[Data excerpts]
================================

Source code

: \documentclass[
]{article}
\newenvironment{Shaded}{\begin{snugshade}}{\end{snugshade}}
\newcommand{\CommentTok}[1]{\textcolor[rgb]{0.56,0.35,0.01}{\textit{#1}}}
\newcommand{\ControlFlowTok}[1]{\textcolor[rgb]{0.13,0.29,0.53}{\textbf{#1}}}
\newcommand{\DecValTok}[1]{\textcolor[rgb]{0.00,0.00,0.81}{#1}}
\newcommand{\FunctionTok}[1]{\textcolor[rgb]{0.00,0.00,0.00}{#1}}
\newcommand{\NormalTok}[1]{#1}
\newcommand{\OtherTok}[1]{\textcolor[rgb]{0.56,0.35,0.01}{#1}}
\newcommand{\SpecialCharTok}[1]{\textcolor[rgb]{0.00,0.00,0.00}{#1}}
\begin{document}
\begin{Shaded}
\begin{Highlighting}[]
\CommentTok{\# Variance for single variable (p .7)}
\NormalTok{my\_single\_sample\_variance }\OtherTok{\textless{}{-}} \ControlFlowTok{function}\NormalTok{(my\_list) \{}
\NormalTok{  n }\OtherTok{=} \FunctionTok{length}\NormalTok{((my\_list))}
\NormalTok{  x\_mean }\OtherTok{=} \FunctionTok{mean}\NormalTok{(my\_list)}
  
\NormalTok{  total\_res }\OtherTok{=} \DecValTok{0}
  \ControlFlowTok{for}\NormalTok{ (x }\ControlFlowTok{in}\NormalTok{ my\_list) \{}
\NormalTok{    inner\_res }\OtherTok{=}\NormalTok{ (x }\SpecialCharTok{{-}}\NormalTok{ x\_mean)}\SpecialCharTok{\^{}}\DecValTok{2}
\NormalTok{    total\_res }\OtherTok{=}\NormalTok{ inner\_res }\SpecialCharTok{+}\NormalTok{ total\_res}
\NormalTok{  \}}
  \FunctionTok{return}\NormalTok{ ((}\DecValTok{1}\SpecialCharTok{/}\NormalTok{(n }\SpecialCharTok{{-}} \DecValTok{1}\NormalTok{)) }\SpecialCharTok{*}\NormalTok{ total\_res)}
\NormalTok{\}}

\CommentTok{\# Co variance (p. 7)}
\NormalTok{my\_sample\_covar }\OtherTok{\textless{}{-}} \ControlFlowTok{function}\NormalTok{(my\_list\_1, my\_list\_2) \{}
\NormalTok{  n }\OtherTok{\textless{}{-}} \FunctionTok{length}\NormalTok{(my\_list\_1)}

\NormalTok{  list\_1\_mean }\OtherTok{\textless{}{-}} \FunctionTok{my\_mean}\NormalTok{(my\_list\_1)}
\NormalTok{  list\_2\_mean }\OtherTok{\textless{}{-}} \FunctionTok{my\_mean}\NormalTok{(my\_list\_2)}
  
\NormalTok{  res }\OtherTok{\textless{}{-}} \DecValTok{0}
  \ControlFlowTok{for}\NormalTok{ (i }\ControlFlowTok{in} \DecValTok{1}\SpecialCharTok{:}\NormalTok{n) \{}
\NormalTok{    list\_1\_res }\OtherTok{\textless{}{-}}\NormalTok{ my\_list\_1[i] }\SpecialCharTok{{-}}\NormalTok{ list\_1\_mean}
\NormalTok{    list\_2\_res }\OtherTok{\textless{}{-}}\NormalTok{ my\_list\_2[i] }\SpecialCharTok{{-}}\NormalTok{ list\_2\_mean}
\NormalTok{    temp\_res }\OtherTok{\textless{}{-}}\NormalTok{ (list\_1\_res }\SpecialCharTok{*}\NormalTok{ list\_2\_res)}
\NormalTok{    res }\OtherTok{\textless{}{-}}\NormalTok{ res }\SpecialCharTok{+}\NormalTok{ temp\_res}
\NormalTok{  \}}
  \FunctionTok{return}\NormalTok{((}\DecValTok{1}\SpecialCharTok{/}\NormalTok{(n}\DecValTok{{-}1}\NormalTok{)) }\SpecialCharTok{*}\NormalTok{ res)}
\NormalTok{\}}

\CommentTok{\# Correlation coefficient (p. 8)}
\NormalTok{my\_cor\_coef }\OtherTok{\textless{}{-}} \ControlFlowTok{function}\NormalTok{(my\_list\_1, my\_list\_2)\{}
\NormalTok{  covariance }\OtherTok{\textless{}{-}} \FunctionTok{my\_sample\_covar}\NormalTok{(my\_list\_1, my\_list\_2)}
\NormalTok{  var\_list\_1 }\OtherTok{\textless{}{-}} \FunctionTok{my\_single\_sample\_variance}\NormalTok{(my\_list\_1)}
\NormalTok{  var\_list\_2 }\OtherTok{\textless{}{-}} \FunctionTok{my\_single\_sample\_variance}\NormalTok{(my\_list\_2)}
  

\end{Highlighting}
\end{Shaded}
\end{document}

================================

→ **Work instructions**:
Pick from the records each line that contains the word "textcolor" and show it.

→ **Expected answer**:
\newcommand{\CommentTok}[1]{\textcolor[rgb]{0.56,0.35,0.01}{\textit{#1}}}
\newcommand{\ControlFlowTok}[1]{\textcolor[rgb]{0.13,0.29,0.53}{\textbf{#1}}}
\newcommand{\DecValTok}[1]{\textcolor[rgb]{0.00,0.00,0.81}{#1}}
\newcommand{\FunctionTok}[1]{\textcolor[rgb]{0.00,0.00,0.00}{#1}}
\newcommand{\OtherTok}[1]{\textcolor[rgb]{0.56,0.35,0.01}{#1}}
\newcommand{\SpecialCharTok}[1]{\textcolor[rgb]{0.00,0.00,0.00}{#1}}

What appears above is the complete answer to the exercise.